§ What the task requires:
Run through the records and, wherever a line holds the word "aprendemos", return that line.

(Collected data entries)
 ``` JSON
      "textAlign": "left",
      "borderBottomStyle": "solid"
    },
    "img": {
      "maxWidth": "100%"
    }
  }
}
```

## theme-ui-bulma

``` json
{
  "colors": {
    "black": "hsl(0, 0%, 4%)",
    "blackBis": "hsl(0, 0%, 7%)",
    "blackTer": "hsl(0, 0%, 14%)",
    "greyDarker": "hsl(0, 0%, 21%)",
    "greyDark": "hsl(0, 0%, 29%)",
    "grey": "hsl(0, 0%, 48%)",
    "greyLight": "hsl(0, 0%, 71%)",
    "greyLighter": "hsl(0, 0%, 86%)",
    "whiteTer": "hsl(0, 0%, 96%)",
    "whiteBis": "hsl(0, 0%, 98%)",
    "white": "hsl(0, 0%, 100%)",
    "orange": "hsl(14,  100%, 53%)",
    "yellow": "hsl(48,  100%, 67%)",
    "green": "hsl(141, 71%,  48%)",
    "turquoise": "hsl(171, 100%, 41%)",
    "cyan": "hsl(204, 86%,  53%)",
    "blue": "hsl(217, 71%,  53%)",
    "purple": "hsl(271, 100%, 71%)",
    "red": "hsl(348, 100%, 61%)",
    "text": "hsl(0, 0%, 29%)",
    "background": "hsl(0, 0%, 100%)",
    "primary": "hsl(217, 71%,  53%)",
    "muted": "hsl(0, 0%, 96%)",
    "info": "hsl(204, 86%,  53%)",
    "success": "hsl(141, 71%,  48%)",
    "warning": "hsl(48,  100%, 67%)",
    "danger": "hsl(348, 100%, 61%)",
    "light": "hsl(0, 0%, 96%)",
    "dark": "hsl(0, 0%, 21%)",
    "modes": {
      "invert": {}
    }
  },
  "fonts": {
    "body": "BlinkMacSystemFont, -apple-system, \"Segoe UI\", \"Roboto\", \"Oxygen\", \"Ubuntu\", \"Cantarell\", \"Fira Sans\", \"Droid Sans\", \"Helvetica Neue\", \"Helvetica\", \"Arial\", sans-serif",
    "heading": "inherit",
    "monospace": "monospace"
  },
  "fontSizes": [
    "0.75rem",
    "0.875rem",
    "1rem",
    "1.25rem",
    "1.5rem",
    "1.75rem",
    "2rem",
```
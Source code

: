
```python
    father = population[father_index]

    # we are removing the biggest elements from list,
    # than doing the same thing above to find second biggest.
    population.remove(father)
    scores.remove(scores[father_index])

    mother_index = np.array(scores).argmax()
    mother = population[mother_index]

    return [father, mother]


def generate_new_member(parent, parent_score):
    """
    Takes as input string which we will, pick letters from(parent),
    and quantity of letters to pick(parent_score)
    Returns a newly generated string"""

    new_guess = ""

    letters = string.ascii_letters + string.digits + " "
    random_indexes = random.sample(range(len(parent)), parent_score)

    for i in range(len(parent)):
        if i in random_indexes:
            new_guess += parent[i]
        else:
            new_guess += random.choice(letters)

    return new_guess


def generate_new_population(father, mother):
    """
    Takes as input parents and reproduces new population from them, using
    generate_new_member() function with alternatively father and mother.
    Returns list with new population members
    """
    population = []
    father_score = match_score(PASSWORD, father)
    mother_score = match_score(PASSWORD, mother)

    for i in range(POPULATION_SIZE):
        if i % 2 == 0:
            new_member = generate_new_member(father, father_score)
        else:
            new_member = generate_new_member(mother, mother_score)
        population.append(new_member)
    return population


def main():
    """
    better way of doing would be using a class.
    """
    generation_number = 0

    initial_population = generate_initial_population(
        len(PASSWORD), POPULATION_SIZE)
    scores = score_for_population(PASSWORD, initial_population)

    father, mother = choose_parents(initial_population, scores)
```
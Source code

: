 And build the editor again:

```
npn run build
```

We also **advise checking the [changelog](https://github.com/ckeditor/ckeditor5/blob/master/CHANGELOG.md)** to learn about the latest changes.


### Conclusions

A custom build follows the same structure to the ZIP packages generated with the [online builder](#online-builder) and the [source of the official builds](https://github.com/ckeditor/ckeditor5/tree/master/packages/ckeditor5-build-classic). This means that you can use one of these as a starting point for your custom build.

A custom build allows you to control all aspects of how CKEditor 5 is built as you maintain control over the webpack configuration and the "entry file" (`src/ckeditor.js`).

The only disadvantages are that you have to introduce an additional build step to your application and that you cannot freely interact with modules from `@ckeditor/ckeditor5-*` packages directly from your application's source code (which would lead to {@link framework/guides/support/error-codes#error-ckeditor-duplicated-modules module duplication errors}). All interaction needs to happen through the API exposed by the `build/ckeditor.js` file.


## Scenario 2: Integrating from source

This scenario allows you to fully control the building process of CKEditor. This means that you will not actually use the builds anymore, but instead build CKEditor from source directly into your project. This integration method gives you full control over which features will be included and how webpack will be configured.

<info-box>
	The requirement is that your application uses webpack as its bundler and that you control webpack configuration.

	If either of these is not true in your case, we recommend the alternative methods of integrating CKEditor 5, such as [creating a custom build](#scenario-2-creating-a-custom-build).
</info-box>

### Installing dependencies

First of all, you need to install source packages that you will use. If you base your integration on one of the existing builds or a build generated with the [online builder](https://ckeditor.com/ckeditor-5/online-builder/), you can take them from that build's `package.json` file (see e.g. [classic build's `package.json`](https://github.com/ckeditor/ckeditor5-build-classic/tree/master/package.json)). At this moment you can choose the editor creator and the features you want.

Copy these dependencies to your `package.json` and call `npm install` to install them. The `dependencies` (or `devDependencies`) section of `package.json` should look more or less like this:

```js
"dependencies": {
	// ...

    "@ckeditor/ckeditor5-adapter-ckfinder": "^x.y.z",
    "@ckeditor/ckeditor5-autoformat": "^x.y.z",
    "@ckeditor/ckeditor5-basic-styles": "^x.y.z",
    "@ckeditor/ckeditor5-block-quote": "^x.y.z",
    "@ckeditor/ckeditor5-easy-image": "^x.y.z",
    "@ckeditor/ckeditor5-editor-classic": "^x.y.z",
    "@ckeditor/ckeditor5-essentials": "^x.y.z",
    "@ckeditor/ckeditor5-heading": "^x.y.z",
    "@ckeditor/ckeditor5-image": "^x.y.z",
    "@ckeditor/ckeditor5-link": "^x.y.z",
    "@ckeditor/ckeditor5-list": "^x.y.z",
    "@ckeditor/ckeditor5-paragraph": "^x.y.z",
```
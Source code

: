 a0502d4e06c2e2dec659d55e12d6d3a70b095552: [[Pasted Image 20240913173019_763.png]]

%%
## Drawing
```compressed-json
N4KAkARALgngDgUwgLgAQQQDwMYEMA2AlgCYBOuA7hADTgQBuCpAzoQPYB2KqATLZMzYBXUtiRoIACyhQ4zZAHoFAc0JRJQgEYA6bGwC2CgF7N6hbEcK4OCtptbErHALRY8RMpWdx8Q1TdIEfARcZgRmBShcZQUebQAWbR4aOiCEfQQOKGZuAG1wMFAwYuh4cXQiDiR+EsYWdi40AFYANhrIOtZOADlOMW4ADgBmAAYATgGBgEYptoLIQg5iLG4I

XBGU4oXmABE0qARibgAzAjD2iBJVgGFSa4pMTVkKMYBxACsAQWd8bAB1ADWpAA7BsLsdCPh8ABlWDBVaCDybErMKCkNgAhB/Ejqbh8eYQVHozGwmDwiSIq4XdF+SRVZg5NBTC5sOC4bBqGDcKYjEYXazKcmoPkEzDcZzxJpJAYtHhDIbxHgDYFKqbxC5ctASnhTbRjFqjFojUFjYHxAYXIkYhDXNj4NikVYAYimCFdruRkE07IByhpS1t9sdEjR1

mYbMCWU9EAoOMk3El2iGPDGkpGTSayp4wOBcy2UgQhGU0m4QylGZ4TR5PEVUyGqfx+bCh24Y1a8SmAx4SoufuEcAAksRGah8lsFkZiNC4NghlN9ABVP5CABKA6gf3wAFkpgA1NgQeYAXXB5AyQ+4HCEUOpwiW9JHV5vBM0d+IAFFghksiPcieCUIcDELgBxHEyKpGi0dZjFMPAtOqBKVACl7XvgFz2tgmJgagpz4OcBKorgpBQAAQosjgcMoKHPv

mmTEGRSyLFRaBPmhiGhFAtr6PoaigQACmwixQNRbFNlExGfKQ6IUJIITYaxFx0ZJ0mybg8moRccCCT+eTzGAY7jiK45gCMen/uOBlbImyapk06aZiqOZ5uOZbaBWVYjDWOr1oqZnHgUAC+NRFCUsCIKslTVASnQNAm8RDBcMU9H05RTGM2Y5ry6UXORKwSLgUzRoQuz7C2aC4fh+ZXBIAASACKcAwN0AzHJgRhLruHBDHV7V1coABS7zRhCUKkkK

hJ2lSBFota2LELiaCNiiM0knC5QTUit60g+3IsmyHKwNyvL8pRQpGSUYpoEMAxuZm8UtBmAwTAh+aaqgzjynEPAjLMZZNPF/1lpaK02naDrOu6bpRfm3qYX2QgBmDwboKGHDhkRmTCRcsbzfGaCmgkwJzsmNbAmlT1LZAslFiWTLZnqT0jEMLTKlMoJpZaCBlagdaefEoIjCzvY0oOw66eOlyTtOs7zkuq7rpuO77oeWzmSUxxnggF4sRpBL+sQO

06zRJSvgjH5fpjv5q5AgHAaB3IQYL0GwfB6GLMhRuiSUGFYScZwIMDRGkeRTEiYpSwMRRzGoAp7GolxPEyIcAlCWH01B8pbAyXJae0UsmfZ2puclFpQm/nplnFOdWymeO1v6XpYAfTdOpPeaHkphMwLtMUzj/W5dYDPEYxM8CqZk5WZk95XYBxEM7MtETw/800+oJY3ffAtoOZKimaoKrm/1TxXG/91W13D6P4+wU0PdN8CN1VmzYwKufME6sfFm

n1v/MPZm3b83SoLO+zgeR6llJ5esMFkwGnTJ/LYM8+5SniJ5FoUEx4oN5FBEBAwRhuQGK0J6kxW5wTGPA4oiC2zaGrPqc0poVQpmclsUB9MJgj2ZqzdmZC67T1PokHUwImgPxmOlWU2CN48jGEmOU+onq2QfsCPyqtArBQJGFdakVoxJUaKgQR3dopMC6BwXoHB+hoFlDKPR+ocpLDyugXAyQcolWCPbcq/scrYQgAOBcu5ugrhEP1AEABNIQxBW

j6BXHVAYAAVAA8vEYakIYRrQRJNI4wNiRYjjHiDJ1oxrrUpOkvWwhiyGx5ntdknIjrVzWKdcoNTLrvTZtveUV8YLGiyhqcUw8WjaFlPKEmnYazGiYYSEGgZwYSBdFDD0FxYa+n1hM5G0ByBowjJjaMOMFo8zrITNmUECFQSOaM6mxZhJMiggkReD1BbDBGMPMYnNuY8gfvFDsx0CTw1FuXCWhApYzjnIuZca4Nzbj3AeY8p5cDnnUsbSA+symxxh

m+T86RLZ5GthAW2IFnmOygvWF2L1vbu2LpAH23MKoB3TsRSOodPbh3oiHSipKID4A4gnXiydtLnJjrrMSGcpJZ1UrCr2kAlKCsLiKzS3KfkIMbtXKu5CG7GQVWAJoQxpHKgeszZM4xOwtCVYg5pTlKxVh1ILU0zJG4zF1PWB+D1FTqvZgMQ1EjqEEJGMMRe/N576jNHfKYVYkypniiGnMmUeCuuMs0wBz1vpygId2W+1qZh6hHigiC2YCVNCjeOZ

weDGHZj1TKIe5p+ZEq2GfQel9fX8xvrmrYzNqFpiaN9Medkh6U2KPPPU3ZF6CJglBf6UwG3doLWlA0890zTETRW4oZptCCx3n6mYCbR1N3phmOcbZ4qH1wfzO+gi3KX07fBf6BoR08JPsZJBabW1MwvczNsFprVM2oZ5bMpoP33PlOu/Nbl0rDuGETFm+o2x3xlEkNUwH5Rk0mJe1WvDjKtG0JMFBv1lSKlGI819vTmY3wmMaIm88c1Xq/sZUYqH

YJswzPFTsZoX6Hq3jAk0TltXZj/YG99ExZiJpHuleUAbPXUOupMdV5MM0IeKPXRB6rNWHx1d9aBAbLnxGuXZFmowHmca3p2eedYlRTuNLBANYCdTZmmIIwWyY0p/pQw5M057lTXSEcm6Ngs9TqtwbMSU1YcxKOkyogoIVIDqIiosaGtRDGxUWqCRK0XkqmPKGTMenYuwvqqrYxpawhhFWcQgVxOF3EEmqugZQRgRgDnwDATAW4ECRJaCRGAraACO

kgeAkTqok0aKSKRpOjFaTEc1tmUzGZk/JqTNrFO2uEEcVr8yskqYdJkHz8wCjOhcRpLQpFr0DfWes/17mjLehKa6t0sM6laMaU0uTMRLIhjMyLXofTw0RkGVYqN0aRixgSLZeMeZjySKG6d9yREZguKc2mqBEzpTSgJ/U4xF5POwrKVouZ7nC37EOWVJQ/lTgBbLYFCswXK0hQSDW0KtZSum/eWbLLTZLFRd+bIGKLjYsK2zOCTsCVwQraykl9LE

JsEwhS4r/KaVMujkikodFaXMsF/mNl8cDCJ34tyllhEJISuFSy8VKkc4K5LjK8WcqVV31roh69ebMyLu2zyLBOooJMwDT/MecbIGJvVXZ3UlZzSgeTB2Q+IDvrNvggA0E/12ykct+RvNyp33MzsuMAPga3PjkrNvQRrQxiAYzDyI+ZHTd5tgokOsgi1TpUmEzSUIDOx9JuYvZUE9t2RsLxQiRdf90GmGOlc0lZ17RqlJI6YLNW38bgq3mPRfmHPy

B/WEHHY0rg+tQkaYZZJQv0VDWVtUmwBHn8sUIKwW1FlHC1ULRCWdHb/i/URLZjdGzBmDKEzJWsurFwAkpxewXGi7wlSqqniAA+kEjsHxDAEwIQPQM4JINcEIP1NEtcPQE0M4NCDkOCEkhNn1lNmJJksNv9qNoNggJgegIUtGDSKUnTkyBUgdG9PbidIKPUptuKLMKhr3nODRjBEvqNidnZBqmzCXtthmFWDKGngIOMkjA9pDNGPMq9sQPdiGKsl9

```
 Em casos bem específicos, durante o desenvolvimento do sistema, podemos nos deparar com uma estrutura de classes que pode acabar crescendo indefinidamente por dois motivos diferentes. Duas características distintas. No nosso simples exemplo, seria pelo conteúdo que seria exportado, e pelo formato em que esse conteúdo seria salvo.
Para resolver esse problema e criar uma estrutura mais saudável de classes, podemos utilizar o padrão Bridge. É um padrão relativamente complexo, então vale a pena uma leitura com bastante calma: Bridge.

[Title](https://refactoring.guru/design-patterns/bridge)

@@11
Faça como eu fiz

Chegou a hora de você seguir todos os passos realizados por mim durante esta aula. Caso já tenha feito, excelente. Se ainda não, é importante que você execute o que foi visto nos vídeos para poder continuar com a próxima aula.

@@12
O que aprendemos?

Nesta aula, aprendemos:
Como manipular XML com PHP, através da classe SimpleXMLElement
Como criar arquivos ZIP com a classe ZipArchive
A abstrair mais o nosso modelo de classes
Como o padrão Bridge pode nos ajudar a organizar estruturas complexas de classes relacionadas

§ Completed exercise:
O que aprendemos?
Nesta aula, aprendemos:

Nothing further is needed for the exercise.